• [INPUT]:
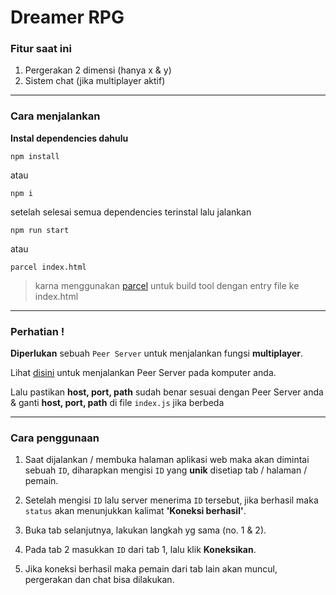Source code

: # Dreamer RPG

### Fitur saat ini
1. Pergerakan 2 dimensi (hanya x & y)
2. Sistem chat (jika multiplayer aktif)

------------

### Cara menjalankan
**Instal dependencies dahulu**

`npm install`

atau

`npm i`

setelah selesai semua dependencies terinstal lalu jalankan 

`npm run start`

atau 

`parcel index.html`

> karna menggunakan [parcel](https://github.com/parcel-bundler/parcel) untuk build tool dengan entry file ke index.html

------------

###  Perhatian !

**Diperlukan** sebuah `Peer Server` untuk menjalankan fungsi **multiplayer**.

Lihat [disini](https://github.com/peers/peerjs-server) untuk menjalankan Peer Server pada komputer anda.

Lalu pastikan **host, port, path** sudah benar sesuai dengan Peer Server anda & ganti **host, port, path** di file `index.js` jika berbeda

------------

### Cara penggunaan

1. Saat dijalankan / membuka halaman aplikasi web maka akan dimintai sebuah `ID`, diharapkan mengisi `ID` yang **unik** disetiap tab / halaman / pemain.

2. Setelah mengisi `ID` lalu server menerima `ID` tersebut, jika berhasil maka `status` akan menunjukkan kalimat **'Koneksi berhasil'**.

3. Buka tab selanjutnya, lakukan langkah yg sama (no. 1 & 2).

4. Pada tab 2 masukkan `ID` dari tab 1, lalu klik **Koneksikan**.

5. Jika koneksi berhasil maka pemain dari tab lain akan muncul, pergerakan dan chat bisa dilakukan.

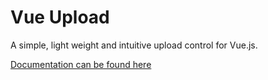 # Vue Upload

A simple, light weight and intuitive upload control for Vue.js.

[Documentation can be found here](https://websanova.com/docs/vue-upload)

• [EXERCISE DIRECTIONS]:
Since the pictures are not wanted, transcribe only the rest of the material above, exactly as it stands.

• [TASK RESULT]:
Source code

: # Dreamer RPG

### Fitur saat ini
1. Pergerakan 2 dimensi (hanya x & y)
2. Sistem chat (jika multiplayer aktif)

------------

### Cara menjalankan
**Instal dependencies dahulu**

`npm install`

atau

`npm i`

setelah selesai semua dependencies terinstal lalu jalankan 

`npm run start`

atau 

`parcel index.html`

> karna menggunakan [parcel](https://github.com/parcel-bundler/parcel) untuk build tool dengan entry file ke index.html

------------

###  Perhatian !

**Diperlukan** sebuah `Peer Server` untuk menjalankan fungsi **multiplayer**.

Lihat [disini](https://github.com/peers/peerjs-server) untuk menjalankan Peer Server pada komputer anda.

Lalu pastikan **host, port, path** sudah benar sesuai dengan Peer Server anda & ganti **host, port, path** di file `index.js` jika berbeda

------------

### Cara penggunaan

1. Saat dijalankan / membuka halaman aplikasi web maka akan dimintai sebuah `ID`, diharapkan mengisi `ID` yang **unik** disetiap tab / halaman / pemain.

2. Setelah mengisi `ID` lalu server menerima `ID` tersebut, jika berhasil maka `status` akan menunjukkan kalimat **'Koneksi berhasil'**.

3. Buka tab selanjutnya, lakukan langkah yg sama (no. 1 & 2).

4. Pada tab 2 masukkan `ID` dari tab 1, lalu klik **Koneksikan**.

5. Jika koneksi berhasil maka pemain dari tab lain akan muncul, pergerakan dan chat bisa dilakukan.

 # Vue Upload

A simple, light weight and intuitive upload control for Vue.js.

[Documentation can be found here](https://websanova.com/docs/vue-upload)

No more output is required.